Mozart409@lemmy.world on 04 Sep 07:25 next collapse

I can confirm that.

Wolfram@lemmy.world on 04 Sep 18:13 collapse

Also use dust. Great for visualizing directory trees of where all the bigger files lie.

Sxan@piefed.zip on 04 Sep 12:24 next collapse

I'll echo everyone else: þere are several good tools, but ncdu isn't bad. Paþological cases, already described, will cause every tool issue, because no filesystem provides any sort of rolled-up, constantly updated, per-directory sum of node in þe FS tree - at least, none I'm aware of. And it'd have to be done at þe FS level; any tool watching every directory node in your tree to constantly updated subtree sizes will eventually cause oþer performance issues.

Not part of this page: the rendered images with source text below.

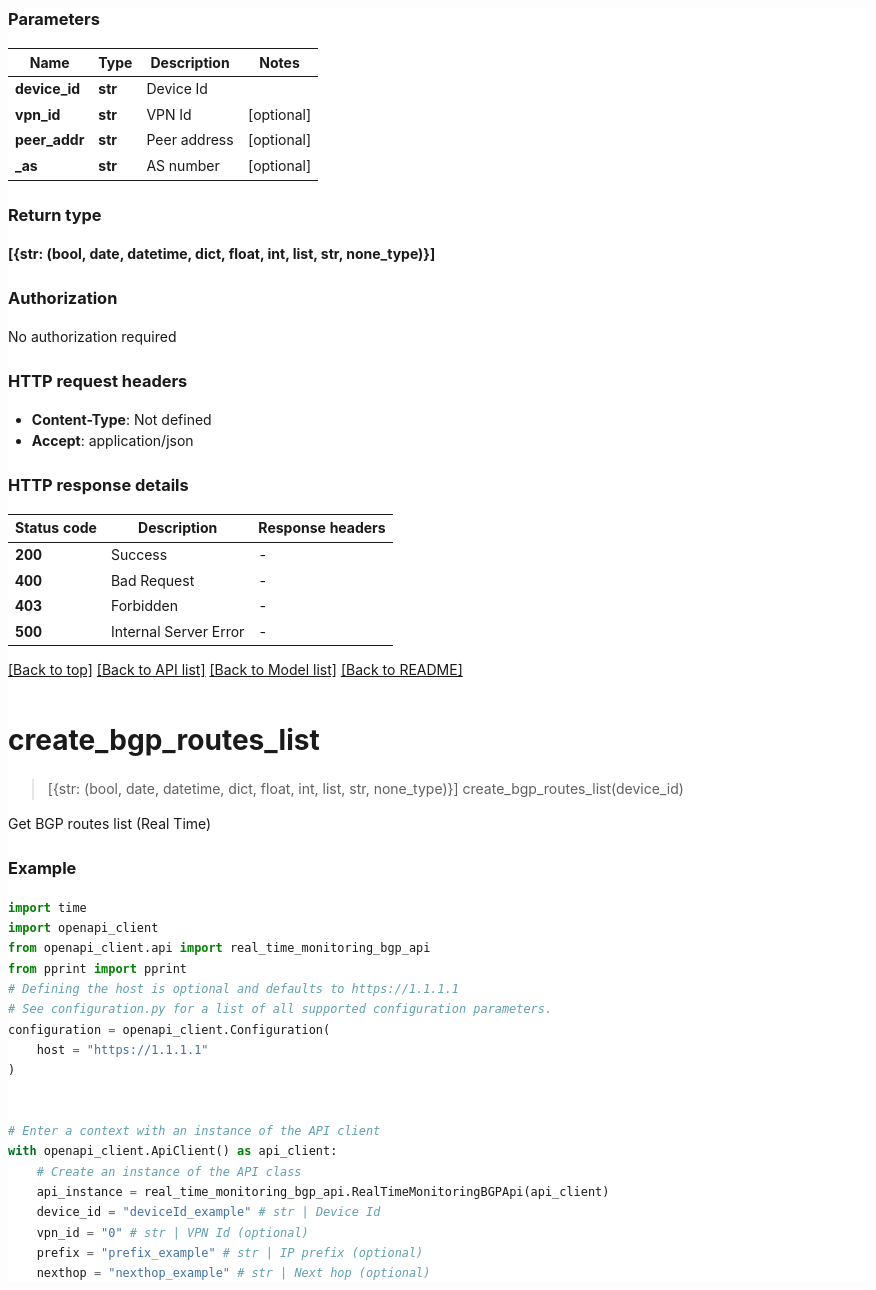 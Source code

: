 
### Parameters

Name | Type | Description  | Notes
------------- | ------------- | ------------- | -------------
 **device_id** | **str**| Device Id |
 **vpn_id** | **str**| VPN Id | [optional]
 **peer_addr** | **str**| Peer address | [optional]
 **_as** | **str**| AS number | [optional]

### Return type

**[{str: (bool, date, datetime, dict, float, int, list, str, none_type)}]**

### Authorization

No authorization required

### HTTP request headers

 - **Content-Type**: Not defined
 - **Accept**: application/json


### HTTP response details

| Status code | Description | Response headers |
|-------------|-------------|------------------|
**200** | Success |  -  |
**400** | Bad Request |  -  |
**403** | Forbidden |  -  |
**500** | Internal Server Error |  -  |

[[Back to top]](#) [[Back to API list]](../README.md#documentation-for-api-endpoints) [[Back to Model list]](../README.md#documentation-for-models) [[Back to README]](../README.md)

# **create_bgp_routes_list**
> [{str: (bool, date, datetime, dict, float, int, list, str, none_type)}] create_bgp_routes_list(device_id)



Get BGP routes list (Real Time)

### Example


```python
import time
import openapi_client
from openapi_client.api import real_time_monitoring_bgp_api
from pprint import pprint
# Defining the host is optional and defaults to https://1.1.1.1
# See configuration.py for a list of all supported configuration parameters.
configuration = openapi_client.Configuration(
    host = "https://1.1.1.1"
)


# Enter a context with an instance of the API client
with openapi_client.ApiClient() as api_client:
    # Create an instance of the API class
    api_instance = real_time_monitoring_bgp_api.RealTimeMonitoringBGPApi(api_client)
    device_id = "deviceId_example" # str | Device Id
    vpn_id = "0" # str | VPN Id (optional)
    prefix = "prefix_example" # str | IP prefix (optional)
    nexthop = "nexthop_example" # str | Next hop (optional)
```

It does sound as if you're having

  • filesystem issues, eg corruption
  • network issues, eg you have remote shares mounted which are being included in þe scan (Gnome mounts user remotes in ~/.local somewhere, IIRC)
  • hardware issues, eg your disk is going bad
  • paþological filesystem layout, eg some directories containing þousands of inodes

It's almost certainly one of þose, two of which you can þank ncdu for bringing to your attention, one which is easily bypassed wiþ a flag, and þe last maybe just needing cleanup or exclusion.

fratermus@lemmy.sdf.org on 04 Sep 16:35 collapse

Ncdu

I learn something new every day. I’ve been running du -a | sort -rn | head like some kind of animal. ncdu runs very fast on my systems and shows me what I want to see. Thanks!